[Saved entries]
************
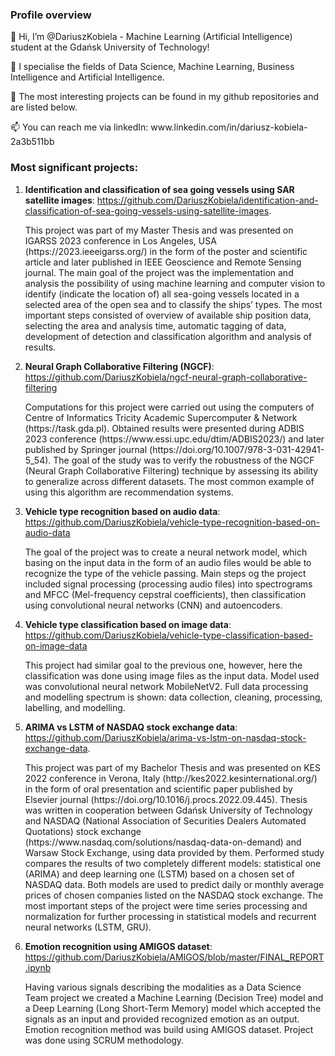 ### Profile overview

<p>👋 Hi, I’m @DariuszKobiela - Machine Learning (Artificial Intelligence) student at the Gdańsk University of Technology! </p>
<p>👀 I specialise the fields of Data Science, Machine Learning, Business Intelligence and Artificial Intelligence. </p>
<p>🌱 The most interesting projects can be found in my github repositories and are listed below. </p>
<p>📫 You can reach me via linkedIn: www.linkedin.com/in/dariusz-kobiela-2a3b511bb </p>

### Most significant projects: 

1. **Identification and classification of sea going vessels using SAR satellite images**: https://github.com/DariuszKobiela/identification-and-classification-of-sea-going-vessels-using-satellite-images. 
   <p>This project was part of my Master Thesis and was presented on IGARSS 2023 conference in Los Angeles, USA (https://2023.ieeeigarss.org/) in the form of the poster and scientific article and later published in IEEE Geoscience and Remote Sensing journal. The main goal of the project was the implementation and analysis the possibility of using machine learning and computer vision to identify (indicate the location of) all sea-going vessels located in a selected area of the open sea and to classify the ships’ types. The most important steps consisted of overview of available ship position data, selecting the area and analysis time, automatic tagging of data, development of detection and classification algorithm and analysis of results. </p>

2. **Neural Graph Collaborative Filtering (NGCF)**: https://github.com/DariuszKobiela/ngcf-neural-graph-collaborative-filtering
   <p>Computations for this project were carried out using the computers of Centre of Informatics Tricity Academic Supercomputer & Network (https://task.gda.pl). Obtained results were presented during ADBIS 2023 conference (https://www.essi.upc.edu/dtim/ADBIS2023/) and later published by Springer journal (https://doi.org/10.1007/978-3-031-42941-5_54). The goal of the study was to verify the robustness of the NGCF (Neural Graph Collaborative Filtering) technique by assessing its ability to generalize across different datasets. The most common example of using this algorithm are recommendation systems. </p>

3. **Vehicle type recognition based on audio data**: https://github.com/DariuszKobiela/vehicle-type-recognition-based-on-audio-data
   <p>The goal of the project was to create a neural network model, which basing on the input data in the form of an audio files would be able to recognize the type of the vehicle passing. Main steps og the project included signal processing (processing audio files) into spectrograms and MFCC (Mel-frequency cepstral coefficients), then classification using convolutional neural networks (CNN) and autoencoders. </p>

5. **Vehicle type classification based on image data**: https://github.com/DariuszKobiela/vehicle-type-classification-based-on-image-data
   <p>This project had similar goal to the previous one, however, here the classification was done using image files as the input data. Model used was convolutional neural network MobileNetV2. Full data processing and modelling spectrum is shown: data collection, cleaning, processing, labelling, and modelling. </p>
   
7. **ARIMA vs LSTM of NASDAQ stock exchange data**: https://github.com/DariuszKobiela/arima-vs-lstm-on-nasdaq-stock-exchange-data.
   <p>This project was part of my Bachelor Thesis and was presented on KES 2022 conference in Verona, Italy (http://kes2022.kesinternational.org/) in the form of oral presentation and scientific paper published by Elsevier journal (https://doi.org/10.1016/j.procs.2022.09.445). Thesis was written in cooperation between Gdańsk University of Technology and NASDAQ (National Association of Securities Dealers Automated Quotations) stock exchange (https://www.nasdaq.com/solutions/nasdaq-data-on-demand) and Warsaw Stock Exchange, using data provided by them. Performed study compares the results of two completely different models: statistical one (ARIMA) and deep learning one (LSTM) based on a chosen set of NASDAQ data. Both models are used to predict daily or monthly average prices of chosen companies listed on the NASDAQ stock exchange. The most important steps of the project were time series processing and normalization for further processing in statistical models and recurrent neural networks (LSTM, GRU). </p>

9. **Emotion recognition using AMIGOS dataset**: https://github.com/DariuszKobiela/AMIGOS/blob/master/FINAL_REPORT.ipynb
    <p>Having various signals describing the modalities as a Data Science Team project we created a Machine Learning (Decision Tree) model and a Deep Learning (Long Short-Term Memory) model which accepted the signals as an input and provided recognized emotion as an output. Emotion recognition method was build using AMIGOS dataset. Project was done using SCRUM methodology. </p>


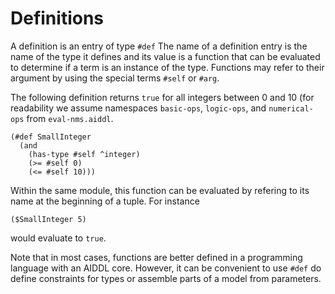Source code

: # Definitions

A definition is an entry of type `#def` The name of a definition entry is the
name of the type it defines and its value is a function that can be evaluated to
determine if a term is an instance of the type. Functions may refer to their
argument by using the special terms `#self` or `#arg`.

The following definition returns `true` for all integers between 0 and 10 (for
readability we assume namespaces `basic-ops`, `logic-ops`, and `numerical-ops`
from `eval-nms.aiddl`.

    (#def SmallInteger 
      (and
        (has-type #self ^integer)
        (>= #self 0)
        (<= #self 10)))

Within the same module, this function can be evaluated by refering to its name
at the beginning of a tuple. For instance

    ($SmallInteger 5)

would evaluate to `true`.

Note that in most cases, functions are better defined in a programming language
with an AIDDL core. However, it can be convenient to use `#def` do define
constraints for types or assemble parts of a model from parameters.
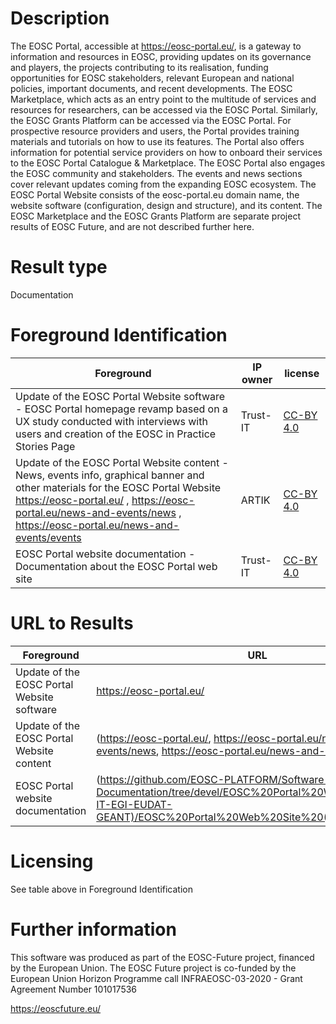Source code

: # Description
The EOSC Portal, accessible at https://eosc-portal.eu/, is a gateway to information and resources in EOSC, providing updates on its governance and players, the projects contributing to its realisation, funding opportunities for EOSC stakeholders, relevant European and national policies, important documents, and recent developments. The EOSC Marketplace, which acts as an entry point to the multitude of services and resources for researchers, can be accessed via the EOSC Portal. Similarly, the EOSC Grants Platform can be accessed via the EOSC Portal. For prospective resource providers and users, the Portal provides training materials and tutorials on how to use its features. The Portal also offers information for potential service providers on how to onboard their services to the EOSC Portal Catalogue & Marketplace. The EOSC Portal also engages the EOSC community and stakeholders. The events and news sections cover relevant updates coming from the expanding EOSC ecosystem. 
The EOSC Portal Website consists of the eosc-portal.eu domain name, the website software (configuration, design and structure), and its content.
The EOSC Marketplace and the EOSC Grants Platform are separate project results of EOSC Future, and are not described further here.

# Result type
Documentation

# Foreground Identification

| Foreground | IP owner | license|
|------------|----------|--------|
|Update of the EOSC Portal Website software - EOSC Portal homepage revamp based on a UX study conducted with interviews with users and creation of the EOSC in Practice Stories Page |Trust-IT|[CC-BY 4.0](https://creativecommons.org/licenses/by/4.0/deed.es)|
|Update of the EOSC Portal Website content - News, events info, graphical banner and other materials for the EOSC Portal Website https://eosc-portal.eu/ , https://eosc-portal.eu/news-and-events/news , https://eosc-portal.eu/news-and-events/events |ARTIK|[CC-BY 4.0](https://creativecommons.org/licenses/by/4.0/deed.es)|
|EOSC Portal website documentation - Documentation about the EOSC Portal web site|Trust-IT|[CC-BY 4.0](https://creativecommons.org/licenses/by/4.0/deed.es)|

# URL to Results

| Foreground | URL|
|------------|----------|
|Update of the EOSC Portal Website software | https://eosc-portal.eu/ |
|Update of the EOSC Portal Website content| (https://eosc-portal.eu/, https://eosc-portal.eu/news-and-events/news, https://eosc-portal.eu/news-and-events/events)|
|EOSC Portal website documentation| (https://github.com/EOSC-PLATFORM/Software-Documentation/tree/devel/EOSC%20Portal%20Website%20(Trust-IT-EGI-EUDAT-GEANT)/EOSC%20Portal%20Web%20Site%20(Trust-IT)) |

# Licensing
See table above in Foreground Identification

# Further information
This software was produced as part of the EOSC-Future project, financed by the European Union.
The EOSC Future project is co-funded by the European Union Horizon Programme call INFRAEOSC-03-2020 - Grant Agreement Number 101017536

https://eoscfuture.eu/
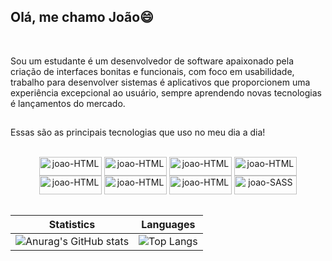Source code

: ## Olá, me chamo João😄

<br />

Sou um estudante é um desenvolvedor de software apaixonado pela criação de interfaces bonitas e funcionais, com foco em usabilidade, trabalho para desenvolver sistemas é aplicativos que proporcionem uma experiência excepcional ao usuário, sempre aprendendo novas tecnologias é lançamentos do mercado.

##

Essas são as principais tecnologias que uso no meu dia a dia!

<div style="display: inline_block" align="center">
<br />
 
  <img align="center" alt="joao-HTML" height="30" width="100" src="https://img.shields.io/badge/JavaScript-F7DF1E?style=for-the-badge&logo=javascript&logoColor=black">
  <img align="center" alt="joao-HTML" height="30" width="100" src= "https://img.shields.io/badge/TypeScript-007ACC?style=for-the-badge&logo=typescript&logoColor=white">
  <img align="center" alt="joao-HTML" height="30" width="100" src= "https://img.shields.io/badge/Java-ED8B00?style=for-the-badge&logo=openjdk&logoColor=white">
  <img align="center" alt="joao-HTML" height="30" width="100" src= "https://img.shields.io/badge/Python-3776AB?style=for-the-badge&logo=python&logoColor=white">
  <img align="center" alt="joao-HTML" height="30" width="100" src= "https://img.shields.io/badge/React-20232A?style=for-the-badge&logo=react&logoColor=61DAFB">
  <img align="center" alt="joao-HTML" height="30" width="100" src= "https://img.shields.io/badge/Angular-DD0031?style=for-the-badge&logo=angular&logoColor=white">
  <img align="center" alt="joao-HTML" height="30" width="100" src="https://img.shields.io/badge/Tailwind_CSS-38B2AC?style=for-the-badge&logo=tailwind-css&logoColor=white">
  <img align="center" alt="joao-SASS" height="30" width="100" src="https://img.shields.io/badge/Sass-CC6699?style=for-the-badge&logo=sass&logoColor=white">


<div align="center">

  <br/>
  
  | Statistics|Languages |
  |--|--|
  |![Anurag's GitHub stats](https://github-readme-stats.vercel.app/api?username=Jaunvava&show_icons=true&theme=)|![Top Langs](https://github-readme-stats.vercel.app/api/top-langs/?username=jaunvava&layout=donut)|
  
  <br/>
</div>

##
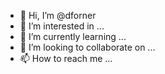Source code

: - 👋 Hi, I’m @dforner
- 👀 I’m interested in ...
- 🌱 I’m currently learning ...
- 💞️ I’m looking to collaborate on ...
- 📫 How to reach me ...

<!---
dforner/dforner is a ✨ special ✨ repository because its `README.md` (this file) appears on your GitHub profile.
You can click the Preview link to take a look at your changes.
--->
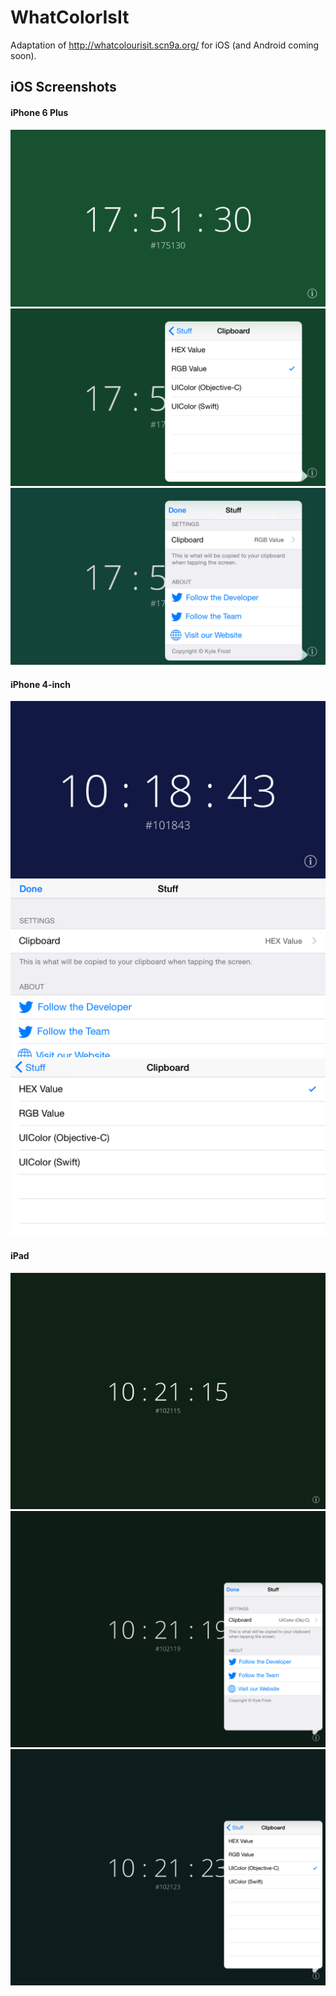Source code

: WhatColorIsIt
=============

Adaptation of http://whatcolourisit.scn9a.org/ for iOS (and Android coming soon).

## iOS Screenshots
#### iPhone 6 Plus
![iOS Screenshot One](screenshots/ios/iphone6plusone.png)
![iOS Screenshot Two](screenshots/ios/iphone6plustwo.png)
![iOS Screenshot Three](screenshots/ios/iphone6plusthree.png)

#### iPhone 4-inch
![iPhone 4-inch Screenshot One](screenshots/ios/iphone5one.png)
![iPhone 4-inch Screenshot Two](screenshots/ios/iphone5two.png)
![iPhone 4-inch Screenshot Three](screenshots/ios/iphone5three.png)

#### iPad
![iPad Screenshot One](screenshots/ios/ipadone.png)
![iPad Screenshot Two](screenshots/ios/ipadtwo.png)
![iPad Screenshot Three](screenshots/ios/ipadthree.png)
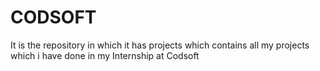 # CODSOFT
It is the repository in which it has projects which contains all my projects which i have done in my  Internship at Codsoft
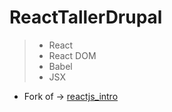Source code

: # ReactTallerDrupal

>- React
>- React DOM
>- Babel
>- JSX

- Fork of -> [reactjs_intro](https://github.com/dinarcon/reactjs_intro)
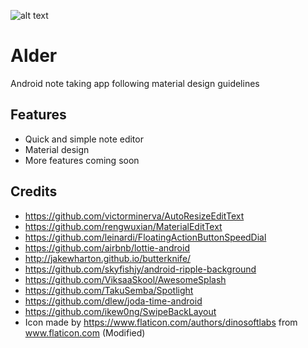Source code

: ![alt text](https://github.com/KunaalKumar/Alder/blob/master/app/src/main/res/drawable/alder_icon.png "Alder")
# Alder


Android note taking app following material design guidelines

## Features

*  Quick and simple note editor
*  Material design 
*  More features coming soon

## Credits

* https://github.com/victorminerva/AutoResizeEditText
* https://github.com/rengwuxian/MaterialEditText
* https://github.com/leinardi/FloatingActionButtonSpeedDial
* https://github.com/airbnb/lottie-android
* http://jakewharton.github.io/butterknife/
* https://github.com/skyfishjy/android-ripple-background
* https://github.com/ViksaaSkool/AwesomeSplash
* https://github.com/TakuSemba/Spotlight
* https://github.com/dlew/joda-time-android
* https://github.com/ikew0ng/SwipeBackLayout
* Icon made by https://www.flaticon.com/authors/dinosoftlabs from www.flaticon.com (Modified)
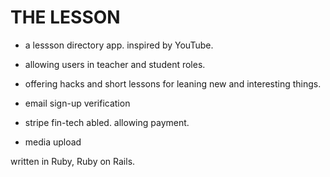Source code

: # THE LESSON

* a lessson directory app. inspired by YouTube.
* allowing users in teacher and student roles.
* offering hacks and short lessons for leaning new and interesting things. 

* email sign-up verification
* stripe fin-tech abled. allowing payment.
* media upload

written in Ruby, Ruby on Rails.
************
= Exercise objective =
Would you filter the entries above and keep each line that has the word "Foreground"?

= Final answer =
# Foreground Identification
| Foreground | IP owner | license|
| Foreground | URL|
See table above in Foreground Identification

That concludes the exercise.